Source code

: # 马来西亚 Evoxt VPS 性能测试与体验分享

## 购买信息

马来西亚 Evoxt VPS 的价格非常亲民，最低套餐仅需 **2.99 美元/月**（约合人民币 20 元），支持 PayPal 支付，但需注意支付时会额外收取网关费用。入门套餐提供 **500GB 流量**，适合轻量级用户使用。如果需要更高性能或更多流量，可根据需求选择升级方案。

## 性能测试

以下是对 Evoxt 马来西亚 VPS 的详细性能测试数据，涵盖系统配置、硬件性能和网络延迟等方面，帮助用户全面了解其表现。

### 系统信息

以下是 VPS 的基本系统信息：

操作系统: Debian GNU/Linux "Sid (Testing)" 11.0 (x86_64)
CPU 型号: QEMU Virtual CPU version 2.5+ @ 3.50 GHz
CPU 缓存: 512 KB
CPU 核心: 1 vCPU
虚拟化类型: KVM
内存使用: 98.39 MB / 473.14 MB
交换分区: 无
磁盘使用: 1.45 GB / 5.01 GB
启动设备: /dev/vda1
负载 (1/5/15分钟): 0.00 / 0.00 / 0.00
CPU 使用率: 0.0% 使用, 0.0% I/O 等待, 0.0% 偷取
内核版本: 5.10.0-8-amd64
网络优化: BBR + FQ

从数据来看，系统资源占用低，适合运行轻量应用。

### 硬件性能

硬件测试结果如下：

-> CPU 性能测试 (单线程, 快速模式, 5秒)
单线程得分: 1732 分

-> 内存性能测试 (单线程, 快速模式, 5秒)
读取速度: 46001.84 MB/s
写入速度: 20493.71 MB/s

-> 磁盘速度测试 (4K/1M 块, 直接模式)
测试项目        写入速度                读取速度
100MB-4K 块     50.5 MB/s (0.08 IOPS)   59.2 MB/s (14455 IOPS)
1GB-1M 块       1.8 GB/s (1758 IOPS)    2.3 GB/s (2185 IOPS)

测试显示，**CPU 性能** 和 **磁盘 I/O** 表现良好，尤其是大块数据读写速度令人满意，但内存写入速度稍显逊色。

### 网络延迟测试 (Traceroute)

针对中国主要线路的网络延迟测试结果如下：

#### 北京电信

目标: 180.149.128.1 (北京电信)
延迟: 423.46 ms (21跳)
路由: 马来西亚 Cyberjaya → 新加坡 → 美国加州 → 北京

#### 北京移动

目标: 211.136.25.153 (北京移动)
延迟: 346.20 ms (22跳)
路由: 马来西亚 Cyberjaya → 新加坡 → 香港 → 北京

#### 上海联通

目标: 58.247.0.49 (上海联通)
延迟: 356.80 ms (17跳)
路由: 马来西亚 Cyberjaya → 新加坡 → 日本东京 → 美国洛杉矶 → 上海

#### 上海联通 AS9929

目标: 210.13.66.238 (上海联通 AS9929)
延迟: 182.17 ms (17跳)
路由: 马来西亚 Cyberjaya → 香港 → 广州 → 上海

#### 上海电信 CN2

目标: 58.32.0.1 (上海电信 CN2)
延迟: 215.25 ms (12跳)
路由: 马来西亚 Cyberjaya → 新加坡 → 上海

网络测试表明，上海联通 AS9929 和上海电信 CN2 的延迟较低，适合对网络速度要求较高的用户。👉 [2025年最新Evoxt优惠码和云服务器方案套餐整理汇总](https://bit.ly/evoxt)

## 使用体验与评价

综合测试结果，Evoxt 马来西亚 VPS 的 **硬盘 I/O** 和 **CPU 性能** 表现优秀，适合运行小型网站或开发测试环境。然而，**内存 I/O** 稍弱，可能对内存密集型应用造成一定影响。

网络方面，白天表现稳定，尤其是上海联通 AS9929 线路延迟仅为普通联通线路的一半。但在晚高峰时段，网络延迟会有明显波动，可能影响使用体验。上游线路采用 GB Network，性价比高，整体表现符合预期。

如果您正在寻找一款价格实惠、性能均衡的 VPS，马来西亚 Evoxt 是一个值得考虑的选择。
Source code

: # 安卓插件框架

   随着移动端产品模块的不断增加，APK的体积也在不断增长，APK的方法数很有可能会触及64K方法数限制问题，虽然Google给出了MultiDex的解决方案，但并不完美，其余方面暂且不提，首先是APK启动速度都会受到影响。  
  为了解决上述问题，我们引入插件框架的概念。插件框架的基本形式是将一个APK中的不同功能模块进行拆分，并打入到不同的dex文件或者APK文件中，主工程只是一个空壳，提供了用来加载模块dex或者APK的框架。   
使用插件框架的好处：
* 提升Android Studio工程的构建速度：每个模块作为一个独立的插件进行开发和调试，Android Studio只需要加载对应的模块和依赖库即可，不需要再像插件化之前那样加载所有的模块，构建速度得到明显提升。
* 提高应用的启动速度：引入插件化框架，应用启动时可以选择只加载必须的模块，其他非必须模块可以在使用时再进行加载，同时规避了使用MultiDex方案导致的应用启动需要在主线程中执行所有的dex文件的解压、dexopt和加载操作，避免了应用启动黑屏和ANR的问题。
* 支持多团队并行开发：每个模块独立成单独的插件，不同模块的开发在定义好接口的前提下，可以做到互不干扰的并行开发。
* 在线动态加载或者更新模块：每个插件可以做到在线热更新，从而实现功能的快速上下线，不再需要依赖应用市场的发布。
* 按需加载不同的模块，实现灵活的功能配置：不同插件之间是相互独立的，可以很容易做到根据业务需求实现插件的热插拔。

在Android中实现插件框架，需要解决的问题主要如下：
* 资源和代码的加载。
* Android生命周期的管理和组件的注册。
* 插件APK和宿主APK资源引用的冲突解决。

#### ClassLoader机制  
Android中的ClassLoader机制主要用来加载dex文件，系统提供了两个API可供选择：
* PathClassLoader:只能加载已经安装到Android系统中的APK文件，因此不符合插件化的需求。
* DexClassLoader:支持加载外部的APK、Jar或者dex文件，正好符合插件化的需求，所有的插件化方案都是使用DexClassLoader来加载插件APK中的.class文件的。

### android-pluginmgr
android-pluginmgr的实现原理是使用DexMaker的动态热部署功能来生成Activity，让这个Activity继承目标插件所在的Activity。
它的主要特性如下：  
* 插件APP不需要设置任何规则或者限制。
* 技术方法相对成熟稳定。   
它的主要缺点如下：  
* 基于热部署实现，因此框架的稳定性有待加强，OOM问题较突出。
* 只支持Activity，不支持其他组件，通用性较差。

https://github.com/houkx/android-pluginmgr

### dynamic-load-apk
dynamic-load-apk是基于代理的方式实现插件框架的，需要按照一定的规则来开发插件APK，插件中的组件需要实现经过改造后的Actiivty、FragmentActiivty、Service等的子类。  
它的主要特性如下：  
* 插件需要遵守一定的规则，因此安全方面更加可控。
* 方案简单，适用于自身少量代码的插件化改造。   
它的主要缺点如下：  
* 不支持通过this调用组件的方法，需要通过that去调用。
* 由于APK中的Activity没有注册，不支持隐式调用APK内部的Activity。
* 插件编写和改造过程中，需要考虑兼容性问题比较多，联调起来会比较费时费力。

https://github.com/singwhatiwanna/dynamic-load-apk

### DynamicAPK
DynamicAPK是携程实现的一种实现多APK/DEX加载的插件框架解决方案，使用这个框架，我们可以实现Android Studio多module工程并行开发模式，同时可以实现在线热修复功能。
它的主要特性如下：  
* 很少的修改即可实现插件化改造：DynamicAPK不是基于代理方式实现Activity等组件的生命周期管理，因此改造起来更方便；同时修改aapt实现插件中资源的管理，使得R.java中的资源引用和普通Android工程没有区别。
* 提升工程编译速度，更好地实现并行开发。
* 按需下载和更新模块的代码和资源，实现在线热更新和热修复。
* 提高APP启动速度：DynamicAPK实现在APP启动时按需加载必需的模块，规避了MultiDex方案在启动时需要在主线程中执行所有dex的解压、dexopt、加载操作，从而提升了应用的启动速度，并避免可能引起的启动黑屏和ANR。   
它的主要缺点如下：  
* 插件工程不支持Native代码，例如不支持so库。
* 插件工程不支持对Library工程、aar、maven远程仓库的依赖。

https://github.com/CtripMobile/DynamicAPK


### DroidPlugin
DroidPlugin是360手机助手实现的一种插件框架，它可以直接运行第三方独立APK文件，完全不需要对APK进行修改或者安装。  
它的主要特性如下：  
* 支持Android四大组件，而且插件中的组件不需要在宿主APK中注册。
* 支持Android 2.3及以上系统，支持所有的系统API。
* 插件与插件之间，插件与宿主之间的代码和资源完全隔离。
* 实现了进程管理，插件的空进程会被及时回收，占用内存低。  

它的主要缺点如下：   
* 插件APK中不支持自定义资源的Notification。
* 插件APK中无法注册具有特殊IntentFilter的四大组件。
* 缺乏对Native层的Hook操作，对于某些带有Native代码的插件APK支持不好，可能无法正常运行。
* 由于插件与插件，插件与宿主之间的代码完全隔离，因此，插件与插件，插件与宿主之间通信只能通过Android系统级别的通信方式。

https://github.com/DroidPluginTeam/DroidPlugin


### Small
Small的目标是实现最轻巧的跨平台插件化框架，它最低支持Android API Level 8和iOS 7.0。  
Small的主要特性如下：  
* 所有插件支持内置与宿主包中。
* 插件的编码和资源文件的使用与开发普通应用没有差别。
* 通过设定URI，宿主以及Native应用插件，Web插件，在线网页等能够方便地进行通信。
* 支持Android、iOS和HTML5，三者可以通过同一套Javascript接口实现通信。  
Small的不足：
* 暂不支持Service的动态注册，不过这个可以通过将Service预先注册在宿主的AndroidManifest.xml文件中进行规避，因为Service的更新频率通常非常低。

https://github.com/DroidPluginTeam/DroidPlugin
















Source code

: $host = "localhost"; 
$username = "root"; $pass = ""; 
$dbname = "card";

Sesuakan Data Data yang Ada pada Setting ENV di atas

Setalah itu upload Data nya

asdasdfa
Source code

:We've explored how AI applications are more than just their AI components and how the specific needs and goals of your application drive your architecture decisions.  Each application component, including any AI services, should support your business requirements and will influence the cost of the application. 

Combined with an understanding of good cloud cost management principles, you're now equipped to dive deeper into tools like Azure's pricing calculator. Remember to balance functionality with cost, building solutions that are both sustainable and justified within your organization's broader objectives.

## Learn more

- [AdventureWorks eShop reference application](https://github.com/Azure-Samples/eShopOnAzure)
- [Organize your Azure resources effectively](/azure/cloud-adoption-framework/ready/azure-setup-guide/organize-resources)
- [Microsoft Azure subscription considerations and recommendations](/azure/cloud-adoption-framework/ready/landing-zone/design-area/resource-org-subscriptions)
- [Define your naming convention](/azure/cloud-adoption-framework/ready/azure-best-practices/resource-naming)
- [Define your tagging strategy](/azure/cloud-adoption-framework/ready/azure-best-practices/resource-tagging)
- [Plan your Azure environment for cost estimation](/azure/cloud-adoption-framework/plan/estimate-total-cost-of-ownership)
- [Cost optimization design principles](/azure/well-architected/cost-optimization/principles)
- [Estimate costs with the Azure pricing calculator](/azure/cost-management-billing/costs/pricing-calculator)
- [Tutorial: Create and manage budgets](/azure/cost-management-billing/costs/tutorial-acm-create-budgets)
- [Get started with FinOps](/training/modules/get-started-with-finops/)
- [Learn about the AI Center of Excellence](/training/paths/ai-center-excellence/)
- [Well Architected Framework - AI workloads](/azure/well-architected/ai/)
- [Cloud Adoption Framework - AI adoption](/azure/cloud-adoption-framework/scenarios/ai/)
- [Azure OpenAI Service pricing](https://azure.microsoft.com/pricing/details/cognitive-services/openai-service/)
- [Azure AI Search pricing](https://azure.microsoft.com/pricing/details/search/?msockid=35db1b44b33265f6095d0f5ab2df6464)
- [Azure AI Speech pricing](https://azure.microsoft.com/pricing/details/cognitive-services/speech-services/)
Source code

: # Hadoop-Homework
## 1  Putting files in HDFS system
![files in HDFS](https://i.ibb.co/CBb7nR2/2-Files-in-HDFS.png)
================================
Now copy each line of the entries that mentions "well".

- [Cost optimization design principles](/azure/well-architected/cost-optimization/principles)
- [Well Architected Framework - AI workloads](/azure/well-architected/ai/)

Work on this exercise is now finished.